MIAMI (AP) _ Fallen Panamanian dictator Manuel Noriega arrived in the United States early today to face drug trafficking charges after surrendering to U.S. troops outside his Vatican Embassy sanctuary in Panama City.

Noriega, who defied two U.S. presidents until he was toppled by the Dec. 20 American invasion, was flown to Homestead Air Force Base, about 25 miles south of Miami, to face a 1988 drug indictment.

The deposed military leader was scheduled to appear this afternoon for arraignment before U.S. District Judge William Hoeveler in the federal courthouse in downtown Miami, but Noriega will refuse to enter a plea, defense attorney Frank Rubino said this morning.

″We cannot submit to the jurisdiction of this court. General Noriega will stand mute at the arraignment,″ Rubino said as he and co-counsel Steven Kollin waited in the courthouse to see their client for the first time since his surrender.

Rubino’s comment indicated the defense might begin with the theory argued earlier that Noriega is immune from prosecution in the United States as a former head of state.

Noriega’s attorney Steven Kollin earlier had discussed plans for an innocent plea and the initial stages of a defense.

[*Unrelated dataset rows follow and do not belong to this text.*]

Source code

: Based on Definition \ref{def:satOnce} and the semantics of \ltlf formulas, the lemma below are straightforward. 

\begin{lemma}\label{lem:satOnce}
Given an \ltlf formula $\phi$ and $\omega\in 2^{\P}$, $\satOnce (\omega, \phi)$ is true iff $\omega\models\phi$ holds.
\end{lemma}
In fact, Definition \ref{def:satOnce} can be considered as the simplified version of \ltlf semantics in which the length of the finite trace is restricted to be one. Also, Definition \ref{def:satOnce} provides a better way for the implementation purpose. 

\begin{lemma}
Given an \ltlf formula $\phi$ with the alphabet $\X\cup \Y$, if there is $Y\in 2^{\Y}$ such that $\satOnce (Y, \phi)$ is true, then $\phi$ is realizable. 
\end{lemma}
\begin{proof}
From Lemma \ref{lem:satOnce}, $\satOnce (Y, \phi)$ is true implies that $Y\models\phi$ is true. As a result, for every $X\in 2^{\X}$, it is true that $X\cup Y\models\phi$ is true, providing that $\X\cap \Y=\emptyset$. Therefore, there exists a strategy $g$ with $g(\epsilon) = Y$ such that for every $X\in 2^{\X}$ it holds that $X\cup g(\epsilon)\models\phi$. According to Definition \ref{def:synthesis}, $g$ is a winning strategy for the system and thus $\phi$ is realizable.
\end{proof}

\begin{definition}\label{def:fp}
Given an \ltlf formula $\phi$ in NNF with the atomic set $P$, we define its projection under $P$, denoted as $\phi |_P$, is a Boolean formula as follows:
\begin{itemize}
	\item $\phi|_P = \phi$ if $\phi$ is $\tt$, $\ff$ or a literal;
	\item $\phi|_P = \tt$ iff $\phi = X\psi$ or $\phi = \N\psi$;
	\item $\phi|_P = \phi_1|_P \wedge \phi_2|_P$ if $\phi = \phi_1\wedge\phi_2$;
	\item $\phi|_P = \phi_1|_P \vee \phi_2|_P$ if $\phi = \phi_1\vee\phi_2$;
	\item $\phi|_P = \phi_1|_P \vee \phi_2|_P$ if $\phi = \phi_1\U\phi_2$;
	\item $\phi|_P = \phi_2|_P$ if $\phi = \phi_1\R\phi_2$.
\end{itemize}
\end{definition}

″We’re going to request certain pretrial discovery requests including certain sensitive documents, and these sensitive documents will get to the truth of the matter,″ Kollin said. ″I believe he will be found not guilty if we can find a jury of 12 people after this unparalleled pretrial publicity.″

The archbishop of Panama, Marcos McGrath, said today that Noriega decided to give up after realizing that even his long-time supporters had turned against him and he was cornered.

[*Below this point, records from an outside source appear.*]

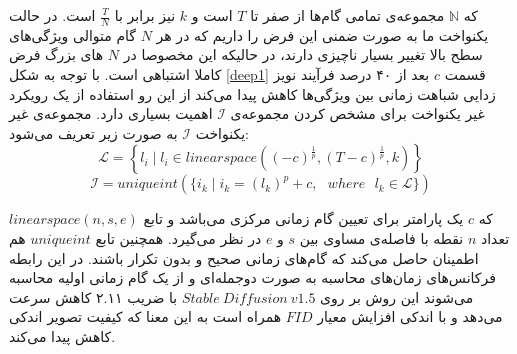 که $\mathbb{N}$ مجموعه‌ی تمامی گام‌ها از صفر تا $T$ است و $k$ نیز برابر با $\frac T N$ است. در حالت یکنواخت ما به صورت ضمنی این فرض را داریم که در هر $N$ گام متوالی ویژگی‌های سطح بالا تغییر بسیار ناچیزی دارند، در حالیکه این مخصوصا در $N$ های بزرگ فرض کاملا اشتباهی است. با توجه به شکل \ref{deep1} قسمت $c$ بعد از ۴۰ درصد فرآیند نویز زدایی شباهت زمانی بین ویژگی‌ها کاهش پیدا می‌کند از این رو استفاده از یک رویکرد غیر یکنواخت برای مشخص کردن مجموعه‌ی $\mathcal{I}$  اهمیت بسیاری دارد. مجموعه‌ی غیر یکنواخت $\mathcal{I}$  به صورت زیر تعریف می‌شود:
\begin{equation}
	\mathcal{L} = \left\{l_{i} \mid l_{i} \in \mbox{$linear space$}\left((-c)^{\frac{1}{p}}, (T - c)^{\frac{1}{p}}, k\right)\right\}
\end{equation}
\begin{equation}
	\mathcal{I} = \mbox{$unique int$}\left(\{i_{k} \mid i_{k} = (l_{k})^{p} + c, \mbox{ $where$ } l_{k} \in \mathcal{L}\}\right)
\end{equation}

که $c$ یک پارامتر برای تعیین گام زمانی مرکزی می‌باشد و تابع $linear space(n, s, e)$ تعداد $n$ نقطه با فاصله‌ی مساوی بین $s$ و $e$  در نظر می‌گیرد. همچنین تابع $unique int$ هم اطمینان حاصل می‌کند که گام‌های زمانی صحیح و بدون تکرار باشند. در این رابطه فرکانس‌های زمان‌های محاسبه به صورت دوجمله‌ای و از یک گام زمانی اولیه محاسبه می‌شوند
این روش بر روی $Stable\ Diffusion\ v1.5$  با ضریب ۲.۱۱ کاهش سرعت می‌دهد و با اندکی افزایش معیار $FID$ همراه است به این معنا که کیفیت تصویر اندکی کاهش پیدا می‌کند.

Attorney General Dick Thornburgh, in television interviews from Washington, explained the surrender by saying on CBS: ″I think he saw the handwriting on the wall.″ He said prosecutors have a strong case against Noriega, adding on NBC, ″If we can make it better, we won’t hesitate to do so.″

Security officials speaking on condition of anonymity told The Associated Press that Noriega had been detained at the courthouse.

Noriega, who left Panama in his general’s uniform, was wearing a khaki open-neck shirt and dark trousers as he awaited the proceedings, a federal worker said.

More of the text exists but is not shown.